Penulis: Fityan
TVRINews- Paris, Prancis
Pertemuan di Paris pasca-Forum Davos menjadi simbol penguatan kemitraan strategis Indonesia-Prancis.
Presiden Republik Indonesia, Prabowo Subianto, kembali melakukan pertemuan bilateral dengan Presiden Prancis, Emmanuel Macron, di Istana Élysée, Paris, pada Jumat 23 Januari 2026 malam.
Pertemuan ini berlangsung hangat tepat setelah kedua pemimpin menyelesaikan agenda World Economic Forum (WEF) di Davos, Swiss.
Tiba di tengah suhu dingin Paris yang mencapai 2 derajat Celsius, Presiden Prabowo disambut dengan upacara jajar kehormatan militer lengkap di pelataran istana.
Mengenakan jas panjang hitam dan kopiah khas, Presiden Prabowo menyapa pasukan sebelum disambut secara personal oleh Presiden Macron.
Kehangatan hubungan kedua pemimpin terlihat saat Macron, yang tampil kasual dengan kacamata aviator, menyambut Prabowo dengan pelukan dan rangkulan hangat sebelum melangkah bersama ke dalam istana.

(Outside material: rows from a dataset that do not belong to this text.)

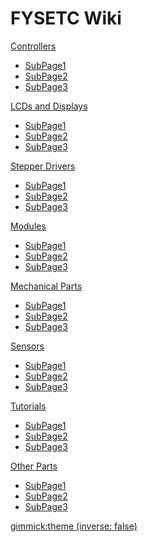 
# FYSETC Wiki

[Controllers]()

  * [SubPage1](pages/F6_V1.3.md)
  * [SubPage2](subpage/page2.md)
  * [SubPage3](subpage/page3.md)

[LCDs and Displays]()

  * [SubPage1](subpage/page1.md)
  * [SubPage2](subpage/page2.md)
  * [SubPage3](subpage/page3.md)

[Stepper Drivers]()

  * [SubPage1](subpage/page1.md)
  * [SubPage2](subpage/page2.md)
  * [SubPage3](subpage/page3.md)

[Modules]()

  * [SubPage1](subpage/page1.md)
  * [SubPage2](subpage/page2.md)
  * [SubPage3](subpage/page3.md)

[Mechanical Parts]()

  * [SubPage1](subpage/page1.md)
  * [SubPage2](subpage/page2.md)
  * [SubPage3](subpage/page3.md)

[Sensors]()

  * [SubPage1](subpage/page1.md)
  * [SubPage2](subpage/page2.md)
  * [SubPage3](subpage/page3.md)

[Tutorials]()

  * [SubPage1](pages/How_to_Configure_TMC2130_on_FYSETC-F6-Board.md.md)
  * [SubPage2](pages/How_to_Configure_TMC2208_on_FYSETC-F6-Board.md)
  * [SubPage3](subpage/page3.md)


[Other Parts]()

  * [SubPage1](subpage/page1.md)
  * [SubPage2](subpage/page2.md)
  * [SubPage3](subpage/page3.md)

<!-- set a default theme -->
[gimmick:theme (inverse: false)](flatly)

<!-- show a theme chooser in the menu bar 
[gimmick:ThemeChooser](Change theme)
-->

<!-- show a fork me on github ribbon 
[gimmick:forkmeongithub](http://github.com/Dynalon/mdwiki-seed/)
-->
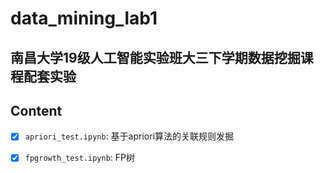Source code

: # data_mining_lab1
南昌大学19级人工智能实验班大三下学期数据挖掘课程配套实验
---
## Content
- [x] `apriori_test.ipynb`: 基于apriori算法的关联规则发掘
- [x] `fpgrowth_test.ipynb`: FP树

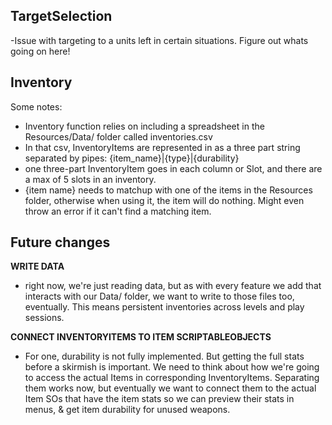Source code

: TargetSelection
---
-Issue with targeting to a units left in certain situations.  Figure out whats going on here!


Inventory
---

Some notes:
- Inventory function relies on including a spreadsheet in the Resources/Data/ folder called inventories.csv
- In that csv, InventoryItems are represented in as a three part string separated by pipes: {item_name}|{type}|{durability}
- one three-part InventoryItem goes in each column or Slot, and there are a max of 5 slots in an inventory.
- {item name} needs to matchup with one of the items in the Resources folder, otherwise when using it, the item will do nothing.  Might even throw an error if it can't find a matching item.

**Future changes**
---
**WRITE DATA**
- right now, we're just reading data, but as with every feature we add that interacts with our Data/ folder, we want to write to those files too, eventually.  This means persistent inventories across levels and play sessions.

**CONNECT INVENTORYITEMS TO ITEM SCRIPTABLEOBJECTS**
- For one, durability is not fully implemented.  But getting the full stats before a skirmish is important.  We need to think about how we're going to access the actual Items in corresponding InventoryItems.  Separating them works now, but eventually we want to connect them to the actual Item SOs that have the item stats so we can preview their stats in menus, & get item durability for unused weapons.
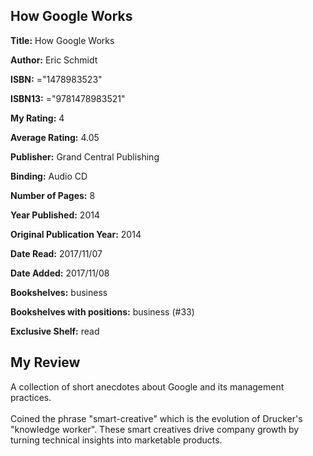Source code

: ## How Google Works

**Title:** How Google Works

**Author:** Eric Schmidt

**ISBN:** ="1478983523"

**ISBN13:** ="9781478983521"

**My Rating:** 4

**Average Rating:** 4.05

**Publisher:** Grand Central Publishing

**Binding:** Audio CD

**Number of Pages:** 8

**Year Published:** 2014

**Original Publication Year:** 2014

**Date Read:** 2017/11/07

**Date Added:** 2017/11/08

**Bookshelves:** business

**Bookshelves with positions:** business (#33)

**Exclusive Shelf:** read


## My Review

A collection of short anecdotes about Google and its management practices.<br/><br/>Coined the phrase "smart-creative" which is the evolution of Drucker's "knowledge worker". These smart creatives drive company growth by turning technical insights into marketable products.<br/>
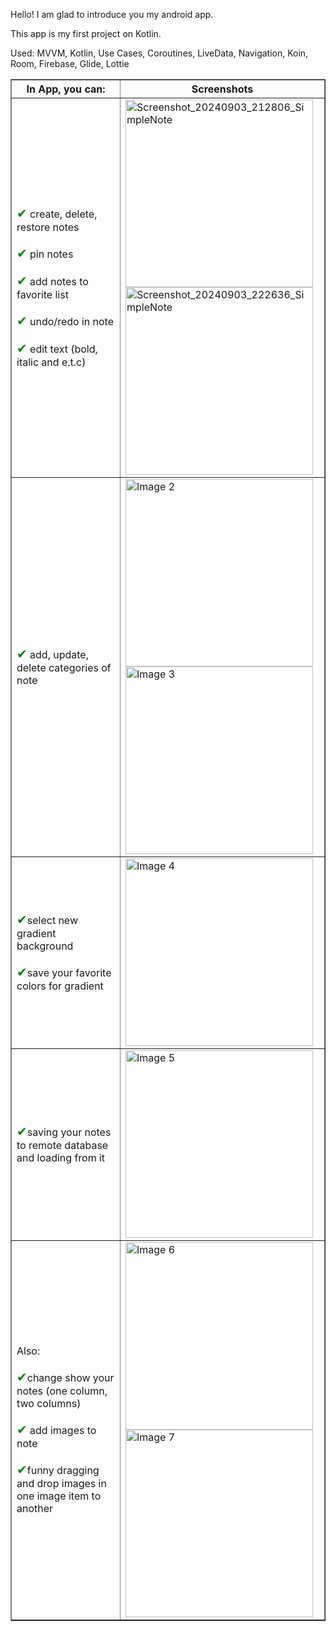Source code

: 
Hello! I am glad to introduce you my android app. 

This app is my first project on Kotlin. 

Used: 
MVVM, Kotlin, Use Cases, Coroutines, LiveData, Navigation, Koin, Room, Firebase, Glide, Lottie

<table width="100%" border="1" cellpadding="10">
  <thead>
    <tr>
      <th width="200">In App, you can:</th>
      <th>Screenshots</th>
    </tr>
  </thead>
  <tbody>
    <tr>
      <td width="200">
        <span style="font-size: 20px; color: green;">✔</span> create, delete, restore notes
        <br>
      <br><span style="font-size: 20px; color: green;">✔</span> pin notes
        <br>
      <br><span style="font-size: 20px; color: green;">✔</span> add notes to favorite list
        <br>
      <br><span style="font-size: 20px; color: green;">✔</span> undo/redo in note
        <br>
      <br><span style="font-size: 20px; color: green;">✔</span> edit text (bold, italic and e.t.c)
      </td>
      <td>
      <img src="https://github.com/user-attachments/assets/f04bad9f-d66a-4a96-8de7-474add6abf8b" alt="Screenshot_20240903_212806_SimpleNote" width="300" style="display: inline-block; margin-right: 10px;">
      <img src="https://github.com/user-attachments/assets/a0c28e17-18f5-4714-a949-ee28b771fa9e" alt="Screenshot_20240903_222636_SimpleNote" width="300" height="auto">
      </td>
    </tr>
    <tr>
      <td width="200"> <span style="font-size: 20px; color: green;">✔</span> add, update, delete categories of note</td>
      <td>
        <img src="https://github.com/user-attachments/assets/c8f133b9-bed4-4c4d-a27e-edc51c9a31b6" alt="Image 2" width="300" style="display: inline-block; margin-right: 10px;">
        <img src="https://github.com/user-attachments/assets/6891fc8c-eb1d-4be6-9690-77af7cd33e44" alt="Image 3" width="300" style="display: inline-block;">
      </td>
    </tr>
   <tr>
      <td width="200"><span style="font-size: 20px; color: green;">✔</span>select new gradient background
        <br>
      <br><span style="font-size: 20px; color: green;">✔</span>save your favorite colors for gradient
      </td>
      <td>
       <img src="https://github.com/user-attachments/assets/e4d308e1-4788-4d6b-884a-3f9b2fbb20bd" alt="Image 4" width="300">
    </tr>
     <tr>
      <td width="200"><span style="font-size: 20px; color: green;">✔</span>saving your notes to remote database and loading from it
      </td>
      <td>
      <img src="https://github.com/user-attachments/assets/08e6a243-5c31-4523-8ec7-615ddb02e893" alt="Image 5" width="300">
    </tr>
    </tr>
     <tr>
      <td width="200">Also:
      <br>
      <br><span style="font-size: 20px; color: green;">✔</span>change show your notes (one column, two columns)
        <br>
        <br><span style="font-size: 20px; color: green;">✔</span> add images to note
        <br>
        <br><span style="font-size: 20px; color: green;">✔</span>funny dragging and drop images in one image item to another
      </td>
       <td>
         <img src = "https://github.com/user-attachments/assets/6e2dd13f-e49f-4805-9d31-a06040c249a6" alt= "Image 6" width="300" style="display: inline-block; margin-right: 10px;">
         <img src="https://github.com/user-attachments/assets/0d47b90a-9bd7-4ea9-b3cf-14fb035ae42c" alt="Image 7" width="300">
       </td>
    </tr>
  </tbody>
</table>
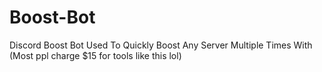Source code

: # Boost-Bot
Discord Boost Bot Used To Quickly Boost Any Server Multiple Times With (Most ppl charge $15 for tools like this lol) 
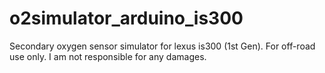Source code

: # o2simulator_arduino_is300
Secondary oxygen sensor simulator for lexus is300 (1st Gen). For off-road use only. I am not responsible for any damages.

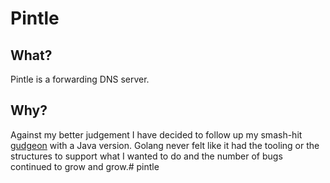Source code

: # Pintle

## What?
Pintle is a forwarding DNS server.

## Why?
Against my better judgement I have decided to follow up my smash-hit 
[gudgeon](https://github.com/chrisruffalo/gudgeon) with a Java version. 
Golang never felt like it had the tooling or the structures to support
what I wanted to do and the number of bugs continued to grow and grow.# pintle

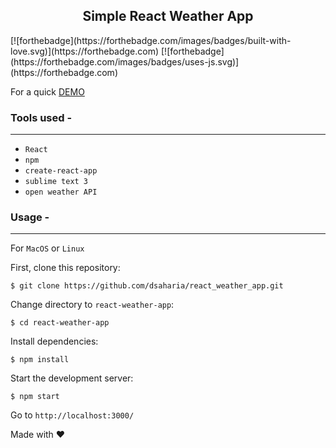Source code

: <h2 align="center">Simple React Weather App </h2>
[![forthebadge](https://forthebadge.com/images/badges/built-with-love.svg)](https://forthebadge.com) [![forthebadge](https://forthebadge.com/images/badges/uses-js.svg)](https://forthebadge.com)

For a quick [DEMO](https://dsaharia.github.io/react_weather_app/)
### Tools used -
----
* `React`
* `npm`
* `create-react-app`
* `sublime text 3`
* `open weather API`

### Usage -
---
For `MacOS` or `Linux`

First, clone this repository:

`$ git clone https://github.com/dsaharia/react_weather_app.git`

Change directory to `react-weather-app`:

`$ cd react-weather-app`

Install dependencies:

`$ npm install`

Start the development server:

`$ npm start`

Go to `http://localhost:3000/`

Made with ❤️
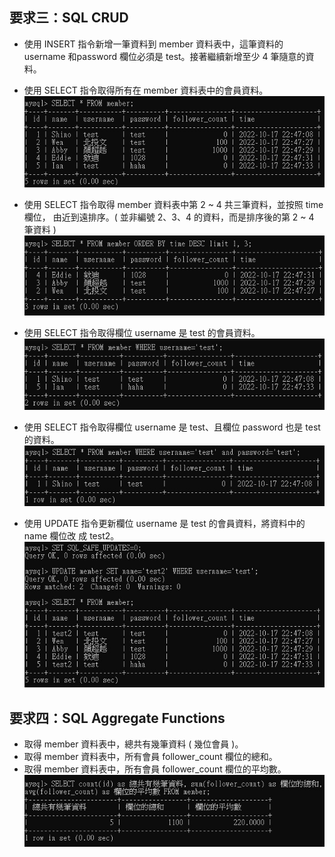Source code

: ## 要求三：SQL CRUD

- 使⽤ INSERT 指令新增⼀筆資料到 member 資料表中，這筆資料的 username 和password 欄位必須是 test。接著繼續新增⾄少 4 筆隨意的資料。
- 使⽤ SELECT 指令取得所有在 member 資料表中的會員資料。
   ![](img/img01.jpg)


- 使⽤ SELECT 指令取得 member 資料表中第 2 ~ 4 共三筆資料，並按照 time 欄位，
由近到遠排序。( 並非編號 2、3、4 的資料，⽽是排序後的第 2 ~ 4 筆資料 )
![](img/img02.jpg)

- 使⽤ SELECT 指令取得欄位 username 是 test 的會員資料。
  ![](img/img03.jpg)
  
- 使⽤ SELECT 指令取得欄位 username 是 test、且欄位 password 也是 test 的資料。
  ![](img/img04.jpg)
  
- 使⽤ UPDATE 指令更新欄位 username 是 test 的會員資料，將資料中的 name 欄位改
成 test2。
![](img/img05.jpg)



## 要求四：SQL Aggregate Functions

- 取得 member 資料表中，總共有幾筆資料 ( 幾位會員 )。
- 取得 member 資料表中，所有會員 follower_count 欄位的總和。
- 取得 member 資料表中，所有會員 follower_count 欄位的平均數。
  ![](img/img06.jpg)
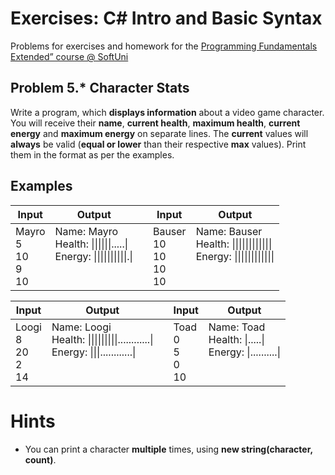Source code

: # Exercises: C# Intro and Basic Syntax
Problems for exercises and homework for the [Programming Fundamentals Extended” course @ SoftUni](https://softuni.bg/courses/programming-fundamentals)


## Problem 5.* Character Stats
Write a program, which **displays information** about a video game character. You will receive their **name**, **current health**, **maximum health**, **current energy** and **maximum energy** on separate lines. The **current** values will **always** be valid (**equal or lower** than their respective **max** values). Print them in the format as per the examples.
## Examples

|Input	| Output  ||Input	| Output  |
|--------|---------|--|--------|---------|
|Mayro<br>5<br>10<br>9<br>10|Name: Mayro<br>Health: \|\|\|\|\|\|.....\|<br>Energy: \|\|\|\|\|\|\|\|\|\|.\|<br><br><br>|  |Bauser<br>10<br>10<br>10<br>10|Name: Bauser<br>Health: \|\|\|\|\|\|\|\|\|\|\|\|<br>Energy: \|\|\|\|\|\|\|\|\|\|\|\|<br><br><br>

|Input	| Output  | |Input	| Output  |
|--------|---------|--|--------|---------|
|Loogi<br>8<br>20<br>2<br>14|Name: Loogi<br>Health: \|\|\|\|\|\|\|\|\|............\|<br>Energy: \|\|\|............\|<br><br><br>|  |Toad<br>0<br>5<br>0<br>10|Name: Toad<br>Health: \|.....\|<br>Energy: \|..........\|<br><br><br>

# Hints
*	You can print a character **multiple** times, using **new string(character, count)**.
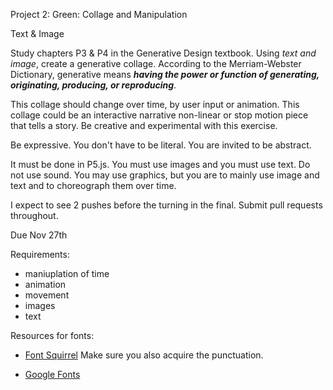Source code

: Project 2: Green: Collage and Manipulation

Text & Image 

Study chapters P3 & P4 in the Generative Design textbook. Using *text and image*, create a generative collage. According to the Merriam-Webster Dictionary, generative means **_having the power or function of generating, originating, producing, or reproducing_**.

This collage should change over time, by user input or animation. This collage could be an interactive narrative non-linear or stop motion piece that tells a story. Be creative and experimental with this exercise.

Be expressive. You don't have to be literal. You are invited to be abstract.

It must be done in P5.js. You must use images and you must use text. Do not use sound. You may use graphics, but you are to mainly use image and text and to choreograph them over time.

I expect to see 2 pushes before the turning in the final. Submit pull requests throughout.

Due Nov 27th

Requirements:

- maniuplation of time
- animation
- movement
- images
- text

Resources for fonts:

- [Font Squirrel](https://www.fontsquirrel.com/) Make sure you also acquire the punctuation. 

- [Google Fonts](https://fonts.google.com/)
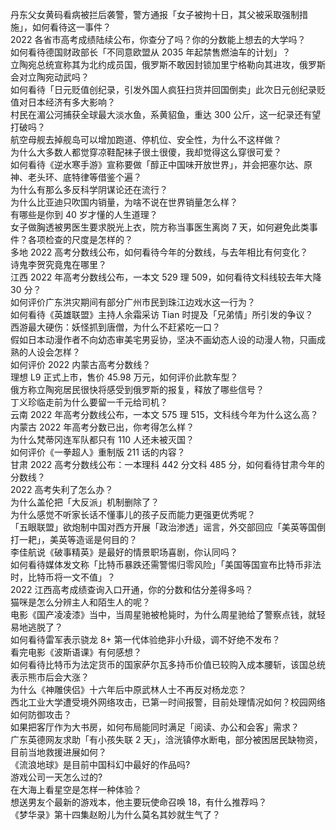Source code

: 丹东父女黄码看病被拦后袭警，警方通报「女子被拘十日，其父被采取强制措施」，如何看待这一事件？  
2022 各省市高考成绩陆续公布，你查分了吗？你的分数能上想去的大学吗？  
如何看待德国财政部长「不同意欧盟从 2035 年起禁售燃油车的计划」？  
立陶宛总统宣称其为北约成员国，俄罗斯不敢因封锁加里宁格勒向其进攻，俄罗斯会对立陶宛动武吗？  
如何看待「日元贬值创纪录，引发外国人疯狂扫货并回国倒卖」此次日元创纪录贬值对日本经济有多大影响？  
村民在湄公河捕获全球最大淡水鱼，系黄貂鱼，重达 300 公斤，这一纪录还有望打破吗？  
航空母舰去掉舰岛可以增加跑道、停机位、安全性，为什么不这样做？  
为什么大多数人都觉穿凉鞋配袜子很土很傻，我却觉得这么穿很可爱？  
如何看待《逆水寒手游》宣称要做「醇正中国味开放世界」，并会把塞尔达、原神、老头环、底特律等借鉴个遍？  
为什么有那么多反科学阴谋论还在流行？  
为什么比亚迪只吹国内销量，为啥不说在世界销量怎么样？  
有哪些是你到 40 岁才懂的人生道理？  
女子做胸透被男医生要求脱光上衣，院方称当事医生离岗 7 天，如何避免此类事件？各项检查的尺度是怎样的？  
多地 2022 高考分数线公布，如何看待今年的分数线，与去年相比有何变化？  
诗鬼李贺究竟鬼在哪里？  
江西 2022 年高考分数线公布，一本文 529  理 509，如何看待文科线较去年大降 30 分？  
如何评价广东洪灾期间有部分广州市民到珠江边戏水这一行为？  
如何看待《英雄联盟》主持人余霜采访 Tian 时提及「兄弟情」所引发的争议？  
西游最大硬伤：妖怪抓到唐僧，为什么不赶紧吃一口？  
假如日本动漫作者不向幼态审美宅男妥协，坚决不画幼态人设的动漫人物，只画成熟的人设会怎样？  
如何评价 2022 内蒙古高考分数线？  
理想 L9 正式上市，售价 45.98 万元，如何评价此款车型？  
俄方称立陶宛居民很快将感受到俄罗斯的报复，释放了哪些信号？  
丁义珍临走前为什么要留一千元给司机？  
云南 2022 年高考分数线公布，一本文 575 理 515，文科线今年为什么这么高？  
内蒙古 2022 年高考分数已出，你考得怎么样？  
为什么梵蒂冈连军队都只有 110 人还未被灭国？  
如何评价《一拳超人》重制版 211 话的内容？  
甘肃 2022 高考分数线公布：一本理科 442 分文科 485 分，如何看待甘肃今年的分数线？  
2022 高考失利了怎么办？  
为什么盖伦把「大反派」机制删除了？  
为什么感觉不听家长话不懂事儿的孩子反而能力更强更优秀呢？  
「五眼联盟」欲炮制中国对西方开展「政治渗透」谣言，外交部回应「美英等国倒打一耙」，美英等造谣是何目的？  
李佳航说《破事精英》是最好的情景职场喜剧，你认同吗？  
如何看待媒体发文称「比特币暴跌还需警惕归零风险」「美国等国宣布比特币非法时，比特币将一文不值」？  
2022 江西高考成绩查询入口开通，你的分数和估分差得多吗？  
猫咪是怎么分辨主人和陌生人的呢？  
电影《国产凌凌漆》当中，当周星驰被枪毙时，为什么周星驰给了警察点钱，就轻易地逃脱了？  
如何看待雷军表示骁龙 8+ 第一代体验绝非小升级，调不好绝不发布？  
看完电影《波斯语课》有何感想？  
如何看待比特币为法定货币的国家萨尔瓦多持币价值已较购入成本腰斩，该国总统表示熊市后会大涨？  
为什么《神雕侠侣》十六年后中原武林人士不再反对杨龙恋？  
西北工业大学遭受境外网络攻击，已第一时间报警，目前处理情况如何？校园网络如何防御攻击？  
如果把客厅作为大书房，如何布局能同时满足「阅读、办公和会客」需求？  
广东英德网友求助「有小孩失联 2 天」，浛洸镇停水断电，部分被困居民缺物资，目前当地救援进展如何？  
《流浪地球》是目前中国科幻中最好的作品吗?  
游戏公司一天怎么过的?  
在大海上看星空是怎样一种体验？  
想送男友个最新的游戏本，他主要玩使命召唤 18，有什么推荐吗？  
《梦华录》第十四集赵盼儿为什么莫名其妙就生气了？  
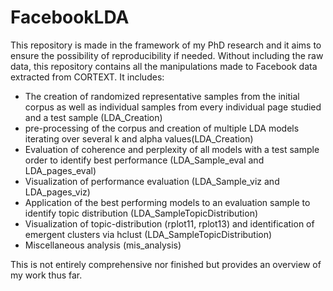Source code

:# FacebookLDA


This repository is made in the framework of my PhD research and it aims to ensure the possibility of reproducibility if needed. Without including the raw data, this repository contains all the manipulations made to Facebook data extracted from CORTEXT. It includes:


- The creation of randomized representative samples from the initial corpus as well as individual samples from every individual page studied and a test sample (LDA_Creation)
- pre-processing of the corpus and creation of multiple LDA models iterating over several k and alpha values(LDA_Creation)
- Evaluation of coherence and perplexity of all models with a test sample order to identify best performance (LDA_Sample_eval and LDA_pages_eval)
- Visualization of performance evaluation (LDA_Sample_viz and LDA_pages_viz)
- Application of the best performing models to an evaluation sample to identify topic distribution (LDA_SampleTopicDistribution)
- Visualization of topic-distribution (rplot11, rplot13) and identification of emergent clusters via hclust (LDA_SampleTopicDistribution)
- Miscellaneous analysis (mis_analysis)

This is not entirely comprehensive nor finished but provides an overview of my work thus far.


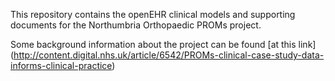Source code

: This repository contains the openEHR clinical models and supporting documents for the Northumbria Orthopaedic PROMs project.

Some background information about the project can be found [at this link] (http://content.digital.nhs.uk/article/6542/PROMs-clinical-case-study-data-informs-clinical-practice)
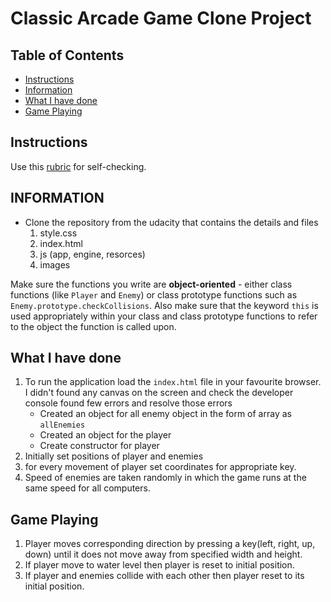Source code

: # Classic Arcade Game Clone Project

## Table of Contents

-   [Instructions](#instructions)
-   [Information](<#project details>)
-   [What I have done](<#I done>)
-   [Game Playing](<#how to play>)

## Instructions

Use this [rubric](https://review.udacity.com/#!/rubrics/15/view) for self-checking.

## INFORMATION

-   Clone the repository from the udacity that contains the details and files
    1.  style.css
    2.  index.html
    3.  js (app, engine, resorces)
    4.  images

Make sure the functions you write are **object-oriented** - either class functions (like `Player` and `Enemy`) or class prototype functions such as `Enemy.prototype.checkCollisions`. Also make sure that the keyword `this` is used appropriately within your class and class prototype functions to refer to the object the function is called upon.

## What I have done

1.  To run the application load the `index.html` file in your favourite
    browser. I didn't found any canvas on the screen and check the developer console found few errors and resolve those errors
    -   Created an object for all enemy object in the form of array as `allEnemies`
    -   Created an object for the player
    -   Create constructor for player
2.  Initially set positions of player and enemies
3.  for every movement of player set coordinates for appropriate key.
4.  Speed of enemies are taken randomly in which the game runs at the same speed for all computers.

## Game Playing

1.  Player moves corresponding direction by pressing a key(left, right, up, down) until it does not move away from specified width and height.
2.  If player move to water level then player is reset to initial position.
3.  If player and enemies collide with each other then player reset to its initial position.
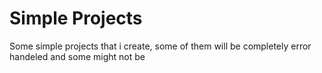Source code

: # Simple Projects
 Some simple projects that i create, some of them will be completely error handeled and some might not be
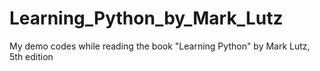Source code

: # Learning_Python_by_Mark_Lutz
My demo codes while reading the book "Learning Python" by Mark Lutz, 5th edition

*Diplomasi di Meja Jamuan*
Agenda utama kunjungan ini adalah jamuan santap malam pribadi yang digelar di Le Salon des Portraits. Ruangan bersejarah tersebut menjadi saksi diskusi intensif namun santai antara kedua kepala negara mengenai berbagai isu strategis global.
Berdasarkan keterangan resmi Sekretariat Presiden RI, jamuan tersebut bertujuan untuk mempererat komunikasi personal sekaligus mengeksplorasi peluang kerja sama baru yang saling menguntungkan bagi Jakarta dan Paris.
"Pertemuan itu menjadi ruang dialog yang mempererat komunikasi personal sekaligus membuka peluang penguatan kerja sama Indonesia-Prancis di berbagai bidang strategis," tulis Sekretariat Presiden dalam siaran pers resminya yang dikutip Sabtu 24 Januari 2026.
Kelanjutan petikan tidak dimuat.